◆ ABOUT THIS EXERCISE
In the entries below, every line that contains "randomGifQuery" must be located and copied.

Saved entries
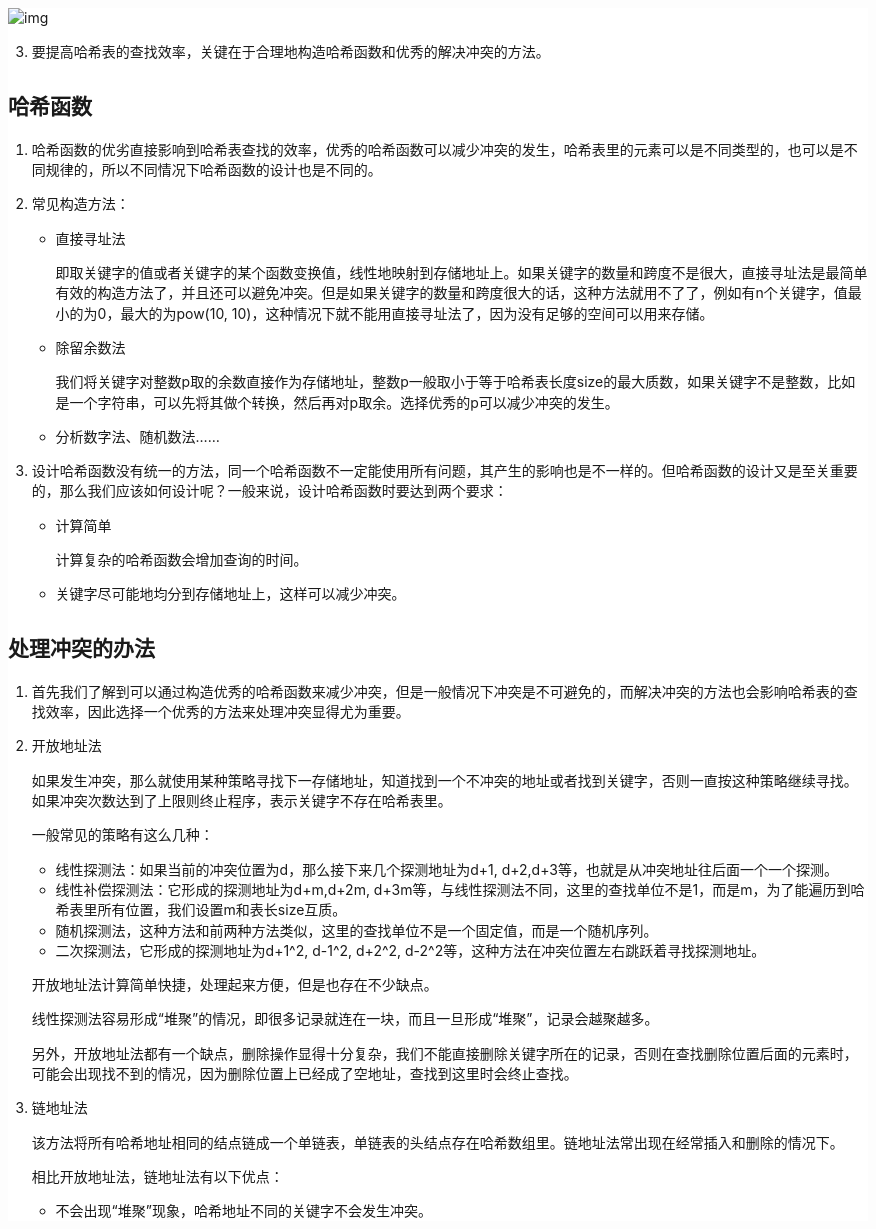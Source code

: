 ![img](https://wx2.sinaimg.cn/mw690/005LasY6gy1gc244gchvcj319k0fadnt.jpg)

3. 要提高哈希表的查找效率，关键在于合理地构造哈希函数和优秀的解决冲突的方法。

## 哈希函数

1. 哈希函数的优劣直接影响到哈希表查找的效率，优秀的哈希函数可以减少冲突的发生，哈希表里的元素可以是不同类型的，也可以是不同规律的，所以不同情况下哈希函数的设计也是不同的。

2. 常见构造方法：

   + 直接寻址法

     即取关键字的值或者关键字的某个函数变换值，线性地映射到存储地址上。如果关键字的数量和跨度不是很大，直接寻址法是最简单有效的构造方法了，并且还可以避免冲突。但是如果关键字的数量和跨度很大的话，这种方法就用不了了，例如有n个关键字，值最小的为0，最大的为pow(10, 10)，这种情况下就不能用直接寻址法了，因为没有足够的空间可以用来存储。

   + 除留余数法

     我们将关键字对整数p取的余数直接作为存储地址，整数p一般取小于等于哈希表长度size的最大质数，如果关键字不是整数，比如是一个字符串，可以先将其做个转换，然后再对p取余。选择优秀的p可以减少冲突的发生。

   + 分析数字法、随机数法……

3. 设计哈希函数没有统一的方法，同一个哈希函数不一定能使用所有问题，其产生的影响也是不一样的。但哈希函数的设计又是至关重要的，那么我们应该如何设计呢？一般来说，设计哈希函数时要达到两个要求：

   + 计算简单

     计算复杂的哈希函数会增加查询的时间。

   + 关键字尽可能地均分到存储地址上，这样可以减少冲突。



## 处理冲突的办法

1. 首先我们了解到可以通过构造优秀的哈希函数来减少冲突，但是一般情况下冲突是不可避免的，而解决冲突的方法也会影响哈希表的查找效率，因此选择一个优秀的方法来处理冲突显得尤为重要。

2. 开放地址法

   如果发生冲突，那么就使用某种策略寻找下一存储地址，知道找到一个不冲突的地址或者找到关键字，否则一直按这种策略继续寻找。如果冲突次数达到了上限则终止程序，表示关键字不存在哈希表里。

   一般常见的策略有这么几种：

   + 线性探测法：如果当前的冲突位置为d，那么接下来几个探测地址为d+1, d+2,d+3等，也就是从冲突地址往后面一个一个探测。
   + 线性补偿探测法：它形成的探测地址为d+m,d+2m, d+3m等，与线性探测法不同，这里的查找单位不是1，而是m，为了能遍历到哈希表里所有位置，我们设置m和表长size互质。
   + 随机探测法，这种方法和前两种方法类似，这里的查找单位不是一个固定值，而是一个随机序列。
   + 二次探测法，它形成的探测地址为d+1^2, d-1^2, d+2^2, d-2^2等，这种方法在冲突位置左右跳跃着寻找探测地址。

   开放地址法计算简单快捷，处理起来方便，但是也存在不少缺点。

   线性探测法容易形成“堆聚”的情况，即很多记录就连在一块，而且一旦形成“堆聚”，记录会越聚越多。

   另外，开放地址法都有一个缺点，删除操作显得十分复杂，我们不能直接删除关键字所在的记录，否则在查找删除位置后面的元素时，可能会出现找不到的情况，因为删除位置上已经成了空地址，查找到这里时会终止查找。

3. 链地址法

   该方法将所有哈希地址相同的结点链成一个单链表，单链表的头结点存在哈希数组里。链地址法常出现在经常插入和删除的情况下。

   相比开放地址法，链地址法有以下优点：

   + 不会出现“堆聚”现象，哈希地址不同的关键字不会发生冲突。
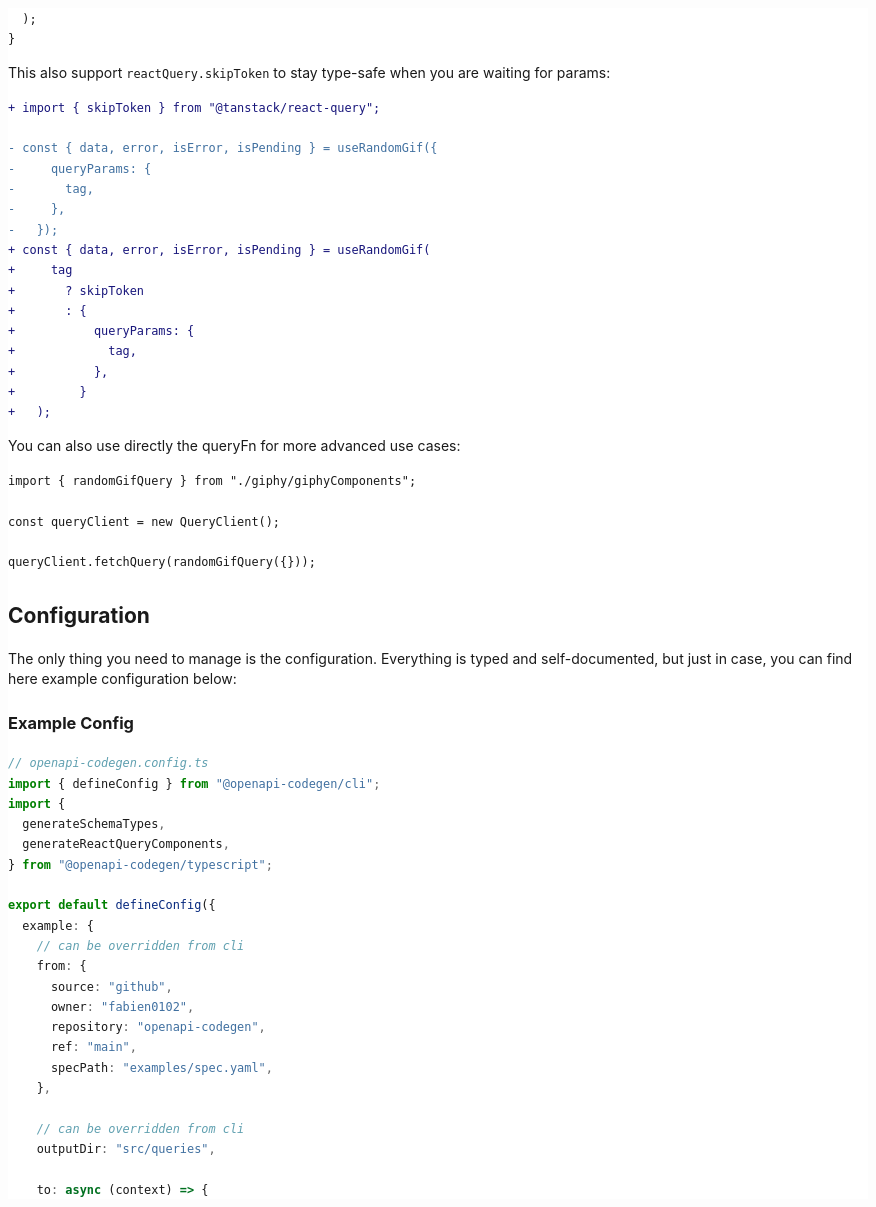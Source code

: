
 ```tsx
  );
}
```

This also support `reactQuery.skipToken` to stay type-safe when you are waiting for params:

```diff
+ import { skipToken } from "@tanstack/react-query";

- const { data, error, isError, isPending } = useRandomGif({
-     queryParams: {
-       tag,
-     },
-   });
+ const { data, error, isError, isPending } = useRandomGif(
+     tag
+       ? skipToken
+       : {
+           queryParams: {
+             tag,
+           },
+         }
+   );
```

You can also use directly the queryFn for more advanced use cases:

```tsx
import { randomGifQuery } from "./giphy/giphyComponents";

const queryClient = new QueryClient();

queryClient.fetchQuery(randomGifQuery({}));
```

## Configuration

The only thing you need to manage is the configuration.
Everything is typed and self-documented, but just in case, you can find here example configuration below:

### Example Config

```ts
// openapi-codegen.config.ts
import { defineConfig } from "@openapi-codegen/cli";
import {
  generateSchemaTypes,
  generateReactQueryComponents,
} from "@openapi-codegen/typescript";

export default defineConfig({
  example: {
    // can be overridden from cli
    from: {
      source: "github",
      owner: "fabien0102",
      repository: "openapi-codegen",
      ref: "main",
      specPath: "examples/spec.yaml",
    },

    // can be overridden from cli
    outputDir: "src/queries",

    to: async (context) => {
```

◆ OUTPUT OF THE TASK
import { randomGifQuery } from "./giphy/giphyComponents";
queryClient.fetchQuery(randomGifQuery({}));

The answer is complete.